The sleeping giant of religion/spirituality book sales began to stir more than 10 years ago, and despite periodic predictions that reader interest would wane, the fall 1999 publishing season brings no sign of that. Publishers' lists for this critical season are still lush with choices on the surprising variety of topics and approaches that fit within the category, reflecting confidence that these books will find buyers. Subcategories that began as trends or fads have evolved into niches, and there appears to be no topic, from biblical studies and religious history to neo-paganism and ecotheology, that will not catch some reader's imagination.

The category is now remarkable not so much for innovation as for stability and consistency. Books on spirituality and prayer continue to dominate, along with inspirational and devotional titles. Within those subcategories a variety of approaches can be seen, evidence of the struggles of authors and publishers to find fresh angles on timeless topics. One notable trend is the increasing number of Roman Catholic books that fit easily into the classically evangelical Protestant subcategory of "Christian living," books that apply theology or doctrine to everyday thoughts and actions.

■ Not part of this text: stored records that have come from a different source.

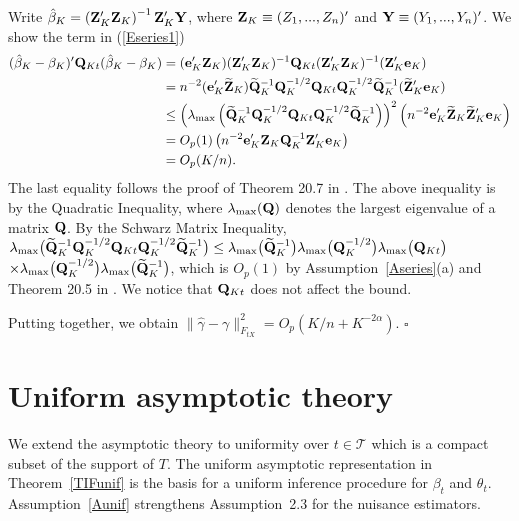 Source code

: \documentclass[lettersize, 12pt]{article}
\begin{document}
{Write $\hat \beta_K = \left({\bf Z}_K'{\bf Z}_K\right)^{-1}{\bf Z}_K' {\bf Y}$, where ${\bf Z}_K \equiv (Z_1,..., Z_n)'$ and ${\bf Y} \equiv (Y_1,...,Y_n)'$.
We show the term in (\ref{Eseries1})
\begin{align*}
(\hat\beta_K - \beta_K)'  {\bf Q}_{Kt}  (\hat\beta_K - \beta_K) &=
({\bf e}_K' {\bf Z}_K)({\bf Z}_K'{\bf Z}_K)^{-1} {\bf Q}_{Kt} ({\bf Z}_K'{\bf Z}_K)^{-1}({\bf Z}_K'{\bf e}_K)\\
&= n^{-2} ({\bf e}_K' \widetilde{\bf Z}_K)\widetilde{\bf Q}_{K}^{-1} {\bf Q}_{K}^{-1/2}{\bf Q}_{Kt} {\bf Q}_{K}^{-1/2}\widetilde{\bf Q}_{K}^{-1}(\widetilde{\bf Z}_K'{\bf e}_K)\\
&\leq \left(\lambda_{\max}\left( 
\widetilde{\bf Q}_{K}^{-1} {\bf Q}_{K}^{-1/2}{\bf Q}_{Kt} {\bf Q}_{K}^{-1/2}\widetilde{\bf Q}_{K}^{-1} 
 \right)\right)^2 \left( n^{-2} {\bf e}_K'\widetilde{\bf Z}_K \widetilde{\bf Z}_K'{\bf e}_K \right) \\
& = O_p(1) \left( n^{-2} {\bf e}_K'{\bf Z}_K{\bf Q}_{K}^{-1} {\bf Z}_K'{\bf e}_K \right)\\
& = O_p(K/n).
\end{align*}
The last equality follows the proof of Theorem 20.7 in \cite{HansenBook}.
The above inequality is by the Quadratic Inequality, where $\lambda_{\max}({\bf Q})$ denotes the largest eigenvalue of a matrix ${\bf Q}$.
By the Schwarz Matrix Inequality,
$\lambda_{\max}\big(  \widetilde{\bf Q}_{K}^{-1} {\bf Q}_{K}^{-1/2}{\bf Q}_{Kt} {\bf Q}_{K}^{-1/2}\widetilde{\bf Q}_{K}^{-1} 
 \big) \leq \lambda_{\max}\big( \widetilde{\bf Q}_{K}^{-1} \big)\lambda_{\max}\big({\bf Q}_{K}^{-1/2}\big)\lambda_{\max}\big({\bf Q}_{Kt} \big)$
 \\
 $\times\lambda_{\max}\big({\bf Q}_{K}^{-1/2}\big)\lambda_{\max}\big(\widetilde{\bf Q}_{K}^{-1} 
 \big)$, which is $O_p(1)$ by Assumption~\ref{Aseries}(a) and Theorem 20.5 in \cite{HansenBook}.
We notice that ${\bf Q}_{Kt}$ does not affect the bound.

Putting together, we obtain $\|\hat\gamma-\gamma\|_{F_{tX}}^2 = O_p(K/n + K^{-2\alpha})$.
\hfill $\square$



\section{Uniform asymptotic theory}
\label{SecUnif}
We extend the asymptotic theory to uniformity over 
$t \in \mathcal{T}$ which is a compact subset of the support of $T$.
The uniform asymptotic representation in Theorem~\ref{TIFunif} is the basis for a uniform inference procedure for $\beta_t$ and $\theta_t$.
Assumption~\ref{Aunif} strengthens Assumption~2.3 for the nuisance estimators. 

}
\end{document}
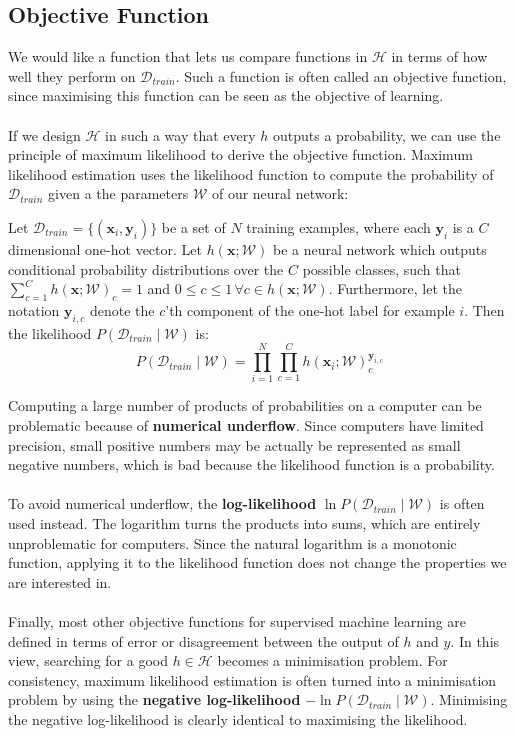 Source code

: \subsection{Objective Function}
We would like a function that lets us compare functions in $\mathcal{H}$ in terms of how well they perform on $\mathcal{D}_{train}$. Such a function is often called an objective function, since maximising this function can be seen as the objective of learning.
\\\\
If we design $\mathcal{H}$ in such a way that every $h$ outputs a probability, we can use the principle of maximum likelihood to derive the objective function. Maximum likelihood estimation uses the likelihood function to compute the probability of $\mathcal{D}_{train}$ given a the parameters $\mathcal{W}$ of our neural network:

\begin{definition}
	\label{likelihood}
	Let $\mathcal{D}_{train} = \{(\mathbf{x}_i, \mathbf{y}_i)\}$ be a set of $N$ training examples, where each $\mathbf{y}_i$ is a $C$ dimensional one-hot vector. Let $h(\mathbf{x}; \mathcal{W})$ be a neural network which outputs conditional probability distributions over the $C$ possible classes, such that $\sum_{c=1}^C h(\mathbf{x} ; \mathcal{W})_c = 1$ and $0 \leq c \leq 1 \,\forall c \in h(\mathbf{x};\mathcal{W})$. Furthermore, let the notation $\mathbf{y}_{i,c}$ denote the $c$'th component of the one-hot label for example $i$. Then the likelihood $P(\mathcal{D}_{train} \mid \mathcal{W})$ is:
	$$
	P(\mathcal{D}_{train} \mid \mathcal{W}) = \prod\limits_{i=1}^N\prod\limits_{c=1}^C h(\mathbf{x}_i;\mathcal{W})_c^{\mathbf{y}_{i,c}}
	$$
\end{definition}
\noindent
Computing a large number of products of probabilities on a computer can be problematic because of \textbf{numerical underflow}. Since computers have limited precision, small positive numbers may be actually be represented as small negative numbers, which is bad because the likelihood function is a probability.
\\\\
To avoid numerical underflow, the \textbf{log-likelihood} $\ln P(\mathcal{D}_{train} \mid \mathcal{W})$ is often used instead. The logarithm turns the products into sums, which are entirely unproblematic for computers. Since the natural logarithm is a monotonic function, applying it to the likelihood function does not change the properties we are interested in.
\\\\
Finally, most other objective functions for supervised machine learning are defined in terms of error or disagreement between the output of $h$ and $y$. In this view, searching for a good $h \in \mathcal{H}$ becomes a minimisation problem. For consistency, maximum likelihood estimation is often turned into a minimisation problem by using the \textbf{negative log-likelihood} $-\ln P(\mathcal{D}_{train} \mid \mathcal{W})$. Minimising the negative log-likelihood is clearly identical to maximising the likelihood.

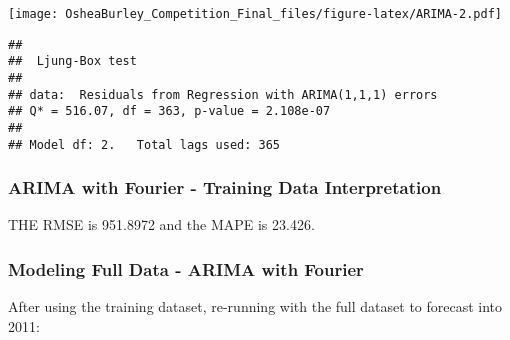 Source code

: \documentclass[
]{article}
\newenvironment{Shaded}{\begin{snugshade}}{\end{snugshade}}
\newcommand{\CommentTok}[1]{\textcolor[rgb]{0.56,0.35,0.01}{\textit{#1}}}
\newcommand{\FunctionTok}[1]{\textcolor[rgb]{0.00,0.00,0.00}{#1}}
\newcommand{\NormalTok}[1]{#1}
\newcommand{\OtherTok}[1]{\textcolor[rgb]{0.56,0.35,0.01}{#1}}
\newcommand{\SpecialCharTok}[1]{\textcolor[rgb]{0.00,0.00,0.00}{#1}}
\begin{document}
\texttt{[image: OsheaBurley\_Competition\_Final\_files/figure-latex/ARIMA-2.pdf]}

\begin{verbatim}
## 
##  Ljung-Box test
## 
## data:  Residuals from Regression with ARIMA(1,1,1) errors
## Q* = 516.07, df = 363, p-value = 2.108e-07
## 
## Model df: 2.   Total lags used: 365
\end{verbatim}

\begin{Shaded}
\end{Shaded}

\hypertarget{arima-with-fourier---training-data-interpretation}{%
\subsubsection{ARIMA with Fourier - Training Data
Interpretation}\label{arima-with-fourier---training-data-interpretation}}

THE RMSE is 951.8972 and the MAPE is 23.426.

\hypertarget{modeling-full-data---arima-with-fourier}{%
\subsubsection{Modeling Full Data - ARIMA with
Fourier}\label{modeling-full-data---arima-with-fourier}}

After using the training dataset, re-running with the full dataset to
forecast into 2011:
\end{document}
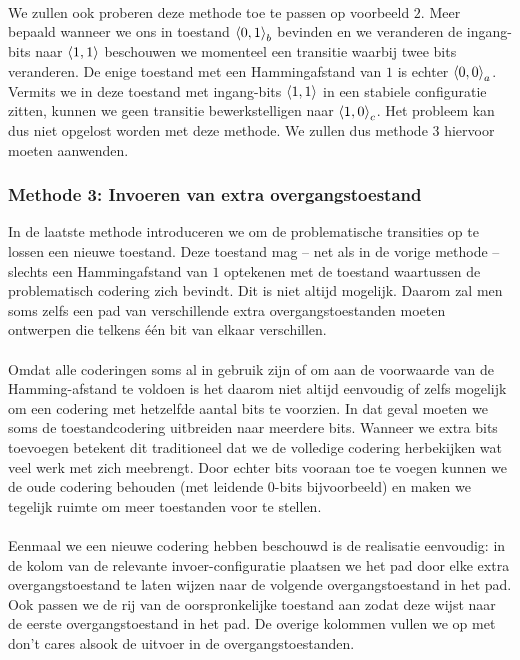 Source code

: \paragraph{}
We zullen ook proberen deze methode toe te passen op voorbeeld $2$. Meer bepaald wanneer we ons in toestand $\left\langle 0,1 \right\rangle_b$ bevinden en we veranderen de ingang-bits naar $\left\langle 1,1 \right\rangle$ beschouwen we momenteel een transitie waarbij twee bits veranderen. De enige toestand met een Hammingafstand van $1$ is echter $\left\langle 0,0 \right\rangle_a$. Vermits we in deze toestand met ingang-bits $\left\langle 1,1 \right\rangle$ in een stabiele configuratie zitten, kunnen we geen transitie bewerkstelligen naar $\left\langle 1,0 \right\rangle_c$. Het probleem kan dus niet opgelost worden met deze methode. We zullen dus methode $3$ hiervoor moeten aanwenden.
\subsubsection{Methode 3: Invoeren van extra overgangstoestand}
In de laatste methode introduceren we om de problematische transities op te lossen een nieuwe toestand. Deze toestand mag -- net als in de vorige methode -- slechts een Hammingafstand van $1$ optekenen met de toestand waartussen de problematisch codering zich bevindt. Dit is niet altijd mogelijk. Daarom zal men soms zelfs een pad van verschillende extra overgangstoestanden moeten ontwerpen die telkens \'e\'en bit van elkaar verschillen.
\paragraph{}
Omdat alle coderingen soms al in gebruik zijn of om aan de voorwaarde van de Hamming-afstand te voldoen is het daarom niet altijd eenvoudig of zelfs mogelijk om een codering met hetzelfde aantal bits te voorzien. In dat geval moeten we soms de toestandcodering uitbreiden naar meerdere bits. Wanneer we extra bits toevoegen betekent dit traditioneel dat we de volledige codering herbekijken wat veel werk met zich meebrengt. Door echter bits vooraan toe te voegen kunnen we de oude codering behouden (met leidende $0$-bits bijvoorbeeld) en maken we tegelijk ruimte om meer toestanden voor te stellen.
\paragraph{}
Eenmaal we een nieuwe codering hebben beschouwd is de realisatie eenvoudig: in de kolom van de relevante invoer-configuratie plaatsen we het pad door elke extra overgangstoestand te laten wijzen naar de volgende overgangstoestand in het pad. Ook passen we de rij van de oorspronkelijke toestand aan zodat deze wijst naar de eerste overgangstoestand in het pad. De overige kolommen vullen we op met don't cares alsook de uitvoer in de overgangstoestanden.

More Catholic publishers are reaching out to the general trade, and books like Paulist's Transforming Fire: Women Using Anger Creatively (Jan. 2000) and Loyola's 189 Ways to Contact God (Sept.) demonstrate that effort.

In the wake of shocking recent incidents of school violence, the increased number of books on parenting may reflect heightened concern about social and cultural influences on children. On the other hand, there are far fewer on millennialism and end-times prophecy. In this last season before the calendar flips over to 2000, publishers seem to be holding their breath, wondering how well the flood of spring books on those subjects will do in the short time they have to pay back their investment.

As always, some books stand out in a crowded field. Among them are a promising new biography of Pope John Paul II by Catholic theologian George Weigel (Witness to Hope, HarperCollins/Cliff Street, Oct.) and a follow-up to the groundbreaking 1993 A Generation of Seekers: The Spiritual Journeys of the Baby Boom Generation by sociologist Wade Clark Roof. His new book, Spiritual Marketplace: Baby Boomers and the Remaking of American Religion (Princeton) is due out in October. Another title that explores the varied spiritual landscape of contemporary America is Roger Housden's Sacred America: The Emerging Spirit of the People (S&S, Nov.). In an effort to reawaken interest in the fine writing of novelist Frederick Buechner, Harper San Francisco is promoting its substantial Buechner backlist along with his newest memoir, The Eyes of the Heart (Dec.). And in September, Paraclete Press will release in paperback Basil in Blunderland, a collection of reflections on the nature of the spiritual search by Cardinal Basil Hume, a British Benedictine who became the Archbishop of Westminster and the author of six other books. Comparing Christianity to the Caucus-race in Alice in Wonderland, Hume, who died last month, quoted the Dodo: "The best way to explain it is to do it." Perhaps the reason books on religion and spirituality continue to appeal to so many readers is that in a world only growing more complex, simple words like Cardinal Hume's can encourage them in the doing.